Just to demonstrate that drunken behaviour is nothing new, take a look at the list  compiled in 1592 by Thomas Nash, describing the ‘8 Kindes of Drunkenness  -  1)  Ape drunke; and he leapes, and singes, and hollowes, and danceth for the heavens. 2) Lion drunke – and he flings the pots about the house, calls his hostesse whore, breakes the glasse windowes with his dagger, and is apt to quarrell with anie man that speaks to him. 3) Swine drunke; heavie, lumpish, and sleepie, and cries for a little more drinke, and a fewe more cloathes. 4) Sheepe drunk; wise in his conceipt, when he cannot bring foorth a right word.

5) Mawdlen drunke; when a fellowe will weepe for kindnes in the midst of ale, and kisse you, saying, “By God, captaine, I love thee. Goe thy wayes; thou dost not thinke so often of me as I doo thee; I would (if it pleased God) I could not love thee as well as I doo;” and then he puts his finger in his eye, and crye. 6); Martin drunke; when a man is drunke, and drinkes himselfe sober ere he stirre. 7)  Goate drunke; when, in his drunkennes, he hath no minde but on lecherie. 8) Fox drunke–when he is craftie drunke, as manie of the Dutchmen bee, that will never bargaine but when they are drunke.  If you say you do not recognise any of these, then you must be a teetotaler.

 

It was International Women’s Day last week, and for those of you who sometimes pondered on how this got started –  this annual marking of – respect for women and their achievements – well German Marxist, and women rights activist Clara Zetkin marked the first Women’s Day in 1910. Her lover, who gave her two sons was an early Russian revolutionary, so the notion of Women’s Day, inspired by the socialist movement, was markedly political at the time. It was in the wake of the October Revolution that Lenin made the day an official holiday in the Soviet Union, since when it has spread worldwide.

Never let it be said that the authorities in Bellingham, Washington, USA, are not environmentally aware. So much so that the sidewalks in town are paved with discarded porcelain toilets – ground into a mixture dubbed poticrete, about 22 miles south of the Canadian border, and part of the Meador Kansas Ellis Trail Project.

This recycling project is the first-ever to be certificated by the Greenroads Foundation – a non-profit group advocating sustainable transportation infrastructure - The certification, only just bestowed, has 11 conditions representing significantly more sustainability than more -typical modern road projects.

This venture cost about $850,000 – about the same as the typical gravel concoction normally. the Bellingham authorities also used recycled asphalt along with and low-energy LED street lighting to cut power costs, all of the  crushed ceramic coming Bellingham Housing Authority toilets,  after the upgrading of three large housing facilities left them with 400 used toilet ranges.
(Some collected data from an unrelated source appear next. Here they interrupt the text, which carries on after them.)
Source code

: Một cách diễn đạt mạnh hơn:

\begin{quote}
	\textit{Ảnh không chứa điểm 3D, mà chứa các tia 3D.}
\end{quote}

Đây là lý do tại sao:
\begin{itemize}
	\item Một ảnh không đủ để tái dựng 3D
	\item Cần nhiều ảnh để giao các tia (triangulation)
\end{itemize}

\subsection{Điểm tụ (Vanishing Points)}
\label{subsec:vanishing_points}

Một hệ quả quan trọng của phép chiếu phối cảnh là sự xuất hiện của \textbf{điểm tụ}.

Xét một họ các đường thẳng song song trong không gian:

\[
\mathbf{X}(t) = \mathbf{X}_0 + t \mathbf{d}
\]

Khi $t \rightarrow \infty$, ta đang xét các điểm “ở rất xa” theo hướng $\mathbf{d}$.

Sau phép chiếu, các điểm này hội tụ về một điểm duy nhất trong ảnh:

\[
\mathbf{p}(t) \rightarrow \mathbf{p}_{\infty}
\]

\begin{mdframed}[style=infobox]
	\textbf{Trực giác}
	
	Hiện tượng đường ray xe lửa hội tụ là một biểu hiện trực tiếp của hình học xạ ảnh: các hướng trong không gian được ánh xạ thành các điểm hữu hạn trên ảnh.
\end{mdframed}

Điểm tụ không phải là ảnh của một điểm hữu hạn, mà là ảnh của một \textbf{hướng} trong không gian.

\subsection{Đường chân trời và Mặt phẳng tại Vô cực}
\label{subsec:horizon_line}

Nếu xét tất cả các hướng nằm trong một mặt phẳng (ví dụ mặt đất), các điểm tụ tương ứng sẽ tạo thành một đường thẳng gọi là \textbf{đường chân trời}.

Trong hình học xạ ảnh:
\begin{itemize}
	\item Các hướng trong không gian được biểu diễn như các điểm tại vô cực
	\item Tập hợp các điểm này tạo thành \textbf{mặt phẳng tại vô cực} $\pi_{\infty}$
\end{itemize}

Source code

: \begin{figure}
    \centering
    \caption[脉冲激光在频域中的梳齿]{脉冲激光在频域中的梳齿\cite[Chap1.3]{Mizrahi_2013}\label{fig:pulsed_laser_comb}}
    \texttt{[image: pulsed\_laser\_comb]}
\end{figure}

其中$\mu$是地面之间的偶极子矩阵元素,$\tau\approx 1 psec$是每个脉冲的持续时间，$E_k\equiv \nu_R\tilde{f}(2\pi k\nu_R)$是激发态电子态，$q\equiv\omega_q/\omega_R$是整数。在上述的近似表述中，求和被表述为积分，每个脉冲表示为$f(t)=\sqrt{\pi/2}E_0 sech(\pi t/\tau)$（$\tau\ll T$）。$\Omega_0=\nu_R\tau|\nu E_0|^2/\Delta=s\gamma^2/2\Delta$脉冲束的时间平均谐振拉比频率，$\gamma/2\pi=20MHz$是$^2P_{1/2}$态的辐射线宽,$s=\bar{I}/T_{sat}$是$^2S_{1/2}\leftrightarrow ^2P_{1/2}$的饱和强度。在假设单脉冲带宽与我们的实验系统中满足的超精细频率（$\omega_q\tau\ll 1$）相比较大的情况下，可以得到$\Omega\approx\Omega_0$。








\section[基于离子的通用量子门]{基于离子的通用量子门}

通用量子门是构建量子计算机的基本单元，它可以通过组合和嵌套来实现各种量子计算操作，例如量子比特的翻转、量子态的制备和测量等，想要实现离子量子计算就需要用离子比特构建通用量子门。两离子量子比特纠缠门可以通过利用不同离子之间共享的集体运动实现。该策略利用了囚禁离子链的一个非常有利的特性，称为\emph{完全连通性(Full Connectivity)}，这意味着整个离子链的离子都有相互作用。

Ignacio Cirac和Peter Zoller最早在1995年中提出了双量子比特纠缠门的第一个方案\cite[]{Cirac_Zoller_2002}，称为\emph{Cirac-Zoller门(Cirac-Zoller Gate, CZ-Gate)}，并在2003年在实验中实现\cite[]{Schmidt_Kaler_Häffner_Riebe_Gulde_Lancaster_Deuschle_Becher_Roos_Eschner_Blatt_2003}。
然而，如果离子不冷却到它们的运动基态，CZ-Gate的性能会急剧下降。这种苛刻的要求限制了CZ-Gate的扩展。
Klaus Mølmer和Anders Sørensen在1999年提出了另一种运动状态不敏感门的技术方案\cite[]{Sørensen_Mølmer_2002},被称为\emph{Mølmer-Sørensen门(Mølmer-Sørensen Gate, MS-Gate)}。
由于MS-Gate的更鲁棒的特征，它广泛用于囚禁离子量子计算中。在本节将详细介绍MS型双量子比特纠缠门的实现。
Beginning in May 2011, the project took about four months to complete, the crushed ceramics tested to make sure the correct mixture would remain strong as a sidewalk. The upshot was that the toilets would not be taking up landfill space, and less gravel got taken from the ground.There are currently twelve projects pursuing Greenroads certification worldwide, so the drive for maximum recycling goes on, as it should.